◆ Task prompt
For the word "from", state the number of lines in the data that contain it, and nothing else.

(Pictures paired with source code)

----

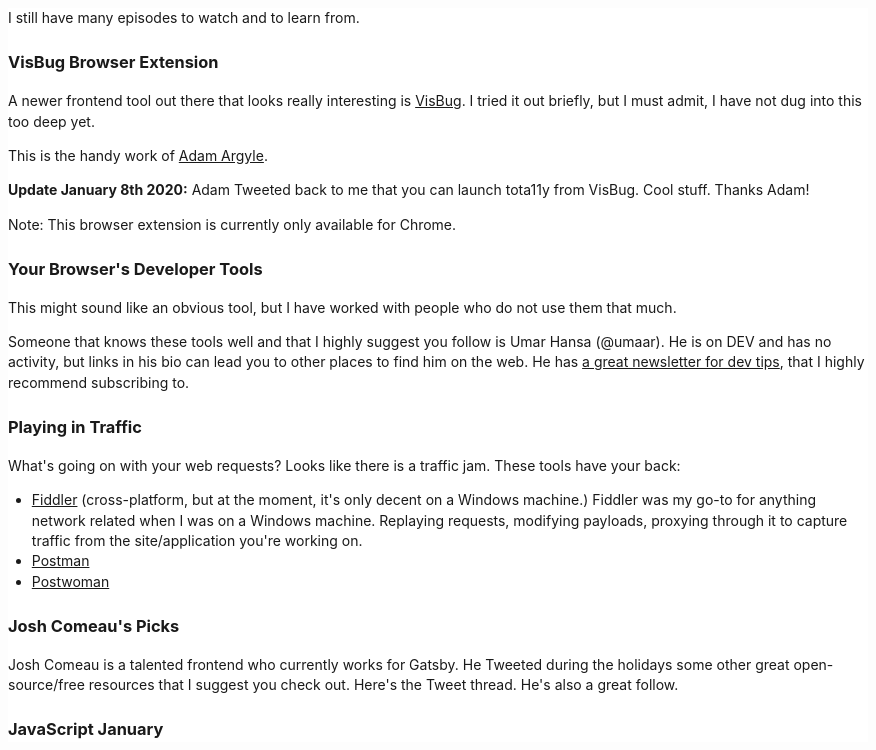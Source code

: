 I still have many episodes to watch and to learn from.

### VisBug Browser Extension

A newer frontend tool out there that looks really interesting is [VisBug](https://chrome.google.com/webstore/detail/visbug/cdockenadnadldjbbgcallicgledbeoc?hl=en). I tried it out briefly, but I must admit, I have not dug into this too deep yet.

This is the handy work of [Adam Argyle](https://www.twitter.com/argyleink).

<iframe class="liquidTag" src="https://dev.to/embed/youtube?args=lc9PZxX6mIQ" style="border: 0; width: 100%;"></iframe>

**Update January 8th 2020:** Adam Tweeted back to me that you can launch tota11y from VisBug. Cool stuff. Thanks Adam!

<iframe class="liquidTag" src="https://dev.to/embed/twitter?args=1215052867716804608" style="border: 0; width: 100%;"></iframe>

Note: This browser extension is currently only available for Chrome.

### Your Browser's Developer Tools

This might sound like an obvious tool, but I have worked with people who do not use them that much.

Someone that knows these tools well and that I highly suggest you follow is Umar Hansa (@umaar). He is on DEV and has no activity, but links in his bio can lead you to other places to find him on the web. He has [a great newsletter for dev tips](https://umaar.com/dev-tips/), that I highly recommend subscribing to.

### Playing in Traffic

What's going on with your web requests? Looks like there is a traffic jam. These tools have your back:

- [Fiddler](https://www.telerik.com/download/fiddler) (cross-platform, but at the moment, it's only decent on a Windows machine.) Fiddler was my go-to for anything network related when I was on a Windows machine. Replaying requests, modifying payloads, proxying through it to capture traffic from the site/application you're working on.
- [Postman](https://www.getpostman.com/)
- [Postwoman](https://postwoman.io/)

<iframe class="liquidTag" src="https://dev.to/embed/link?args=https%3A%2F%2Fdev.to%2Fliyasthomas%2Fpostwoman-v1-0-a-free-fast-beautiful-alternative-to-postman-mn0" style="border: 0; width: 100%;"></iframe>

### Josh Comeau's Picks

Josh Comeau is a talented frontend who currently works for Gatsby. He Tweeted during the holidays some other great open-source/free resources that I suggest you check out. Here's the Tweet thread. He's also a great follow.

<iframe class="liquidTag" src="https://dev.to/embed/twitter?args=1212416797254832130" style="border: 0; width: 100%;"></iframe>

### JavaScript January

----

◆ Answer to this problem
3